Each spring during the Annapolis Valley Apple Blossom Festival, the community comes together to stage a chicken barbecue on Boates' farm the Sunday of the festival, which is known for its chicken recipe that draws visitors from nearby towns.

The community was settled in the early 1800s by New England Planters who were spreading westward from their initial settlements in the Canning area. It was first known as Kinsmans Corner, after the Kinsman family who ran an early store in the centre of the community but it was renamed "Woodville" in 1864 by residents who voted to name it after Samuel Wood, an early settler, who purchased land there in 1807. Samuel Wood's house is one of the oldest houses in Woodville located on the south side of Rte 221 across from the Boates farm.

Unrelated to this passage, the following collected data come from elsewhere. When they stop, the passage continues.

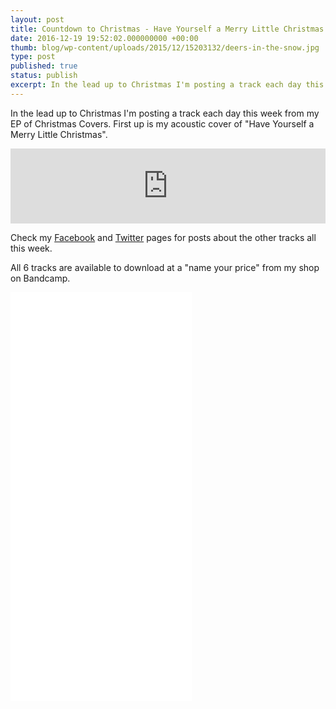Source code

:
 ```yaml
---
layout: post
title: Countdown to Christmas - Have Yourself a Merry Little Christmas acoustic cover
date: 2016-12-19 19:52:02.000000000 +00:00
thumb: blog/wp-content/uploads/2015/12/15203132/deers-in-the-snow.jpg
type: post
published: true
status: publish
excerpt: In the lead up to Christmas I'm posting a track each day this week from my EP of Christmas Covers. First up is my acoustic cover of "Have Yourself a Merry Little Christmas". 
---
```


<p>In the lead up to Christmas I'm posting a track each day this week from my EP of Christmas Covers. First up is my acoustic cover of "Have Yourself a Merry Little Christmas".</p> 

<iframe style="border: 0; width: 100%; height: 120px;" src="https://bandcamp.com/EmbeddedPlayer/album=105776390/size=large/bgcol=ffffff/linkcol=0687f5/tracklist=false/artwork=small/track=3939976386/transparent=true/" seamless><a href="//shop.sugardrum.com/album/merry-christmas">Merry Christmas by Sugardrum</a></iframe><br />

<p>Check my <a href="//www.facebook.com/pages/sugardrum/289395918859">Facebook</a> and <a href="//twitter.com/sugardrummusic">Twitter</a> pages for posts about the other tracks all this week.</p>

<p>All 6 tracks are available to download at a &quot;name your price&quot; from my shop on Bandcamp.</p>

<iframe style="border: 0; width: 290px; height: 654px;" src="//bandcamp.com/EmbeddedPlayer/album=105776390/size=large/bgcol=ffffff/linkcol=0687f5/transparent=true/" seamless><a href="//shop.sugardrum.com/album/merry-christmas">Merry Christmas by Sugardrum</a></iframe>

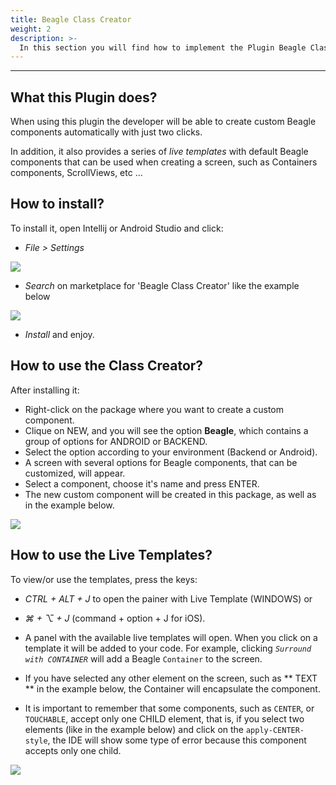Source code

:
 ```yaml
---
title: Beagle Class Creator
weight: 2
description: >-
  In this section you will find how to implement the Plugin Beagle Class Creator
---
```


---

## What this Plugin does?

When using this plugin the developer will be able to create custom Beagle components automatically with just two clicks.

In addition, it also provides a series of *live templates* with default Beagle components that can be used when creating a screen, such as Containers components, ScrollViews, etc ...

## How to install?

To install it, open Intellij or Android Studio and click:
* *File > Settings*

![](/shared/plugin/settings.png)

* *Search* on marketplace for 'Beagle Class Creator' like the example below

![](/shared/plugin/search.png)
* *Install* and enjoy.

## How to use the Class Creator?

After installing it:

* Right-click on the package where you want to create a custom component.
* Clique on NEW, and you will see the option **Beagle**, which contains a group of options for ANDROID or BACKEND.
* Select the option according to your environment (Backend or Android).
* A screen with several options for Beagle components, that can be customized, will appear.
* Select a component, choose it's name and press ENTER.
* The new custom component will be created in this package, as well as in the example below.

![](/shared/plugin/plugin.gif)

## How to use the Live Templates?

To view/or use the templates, press the keys:

* *CTRL + ALT + J* to open the painer with Live Template (WINDOWS) or
* *⌘ + ⌥ + J* (command + option + J for iOS).

* A panel with the available live templates will open. When you click on a template it will be added to your code. For example, clicking *`Surround with CONTAINER`* will add a Beagle `Container` to the screen.
* If you have selected any other element on the screen, such as ** TEXT ** in the example below, the Container will encapsulate the component.
* It is important to remember that some components, such as `CENTER`, or` TOUCHABLE`, accept only one CHILD element, that is, if you select two elements (like in the example below) and click on the `apply-CENTER-style`, the IDE will show some type of error because this component accepts only one child.

![](/shared/plugin/plugin-live-template.gif)

<!-- # Want to know moew about our plugin? 
👉 Access our GitHub repo on [Beagle Class Creator Plugin](https://github.com/ZupIT/beagle-template-intellij-plugin) and explore it freely! Please feel free to sugest any improvements! -->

Woodville became a stop on the Cornwallis Valley Railway branchline of the Dominion Atlantic Railway in 1914 which greatly stimulated apple production and export. Four large apple warehouses and a station were built in Woodville. The railway operated in Woodville until 1961. The apple industry declined after the Second World War and farmers diversified into other crops, although many large orchards remain in operation around Woodville. Major apple growers in the past included Howard Bligh, W. B. Burgess and Robert Leslie, who became a major leader in apple marketing in Nova Scotia. In later years, the Foote and Boates families became noted apple growers.

Margaret Dorothy Atwood (née Killam), the mother of the famous Canadian writer Margaret Atwood, was born in Woodville. Margaret Dorothy's father, Dr. Harold Edwin Killam, served as community doctor for many years.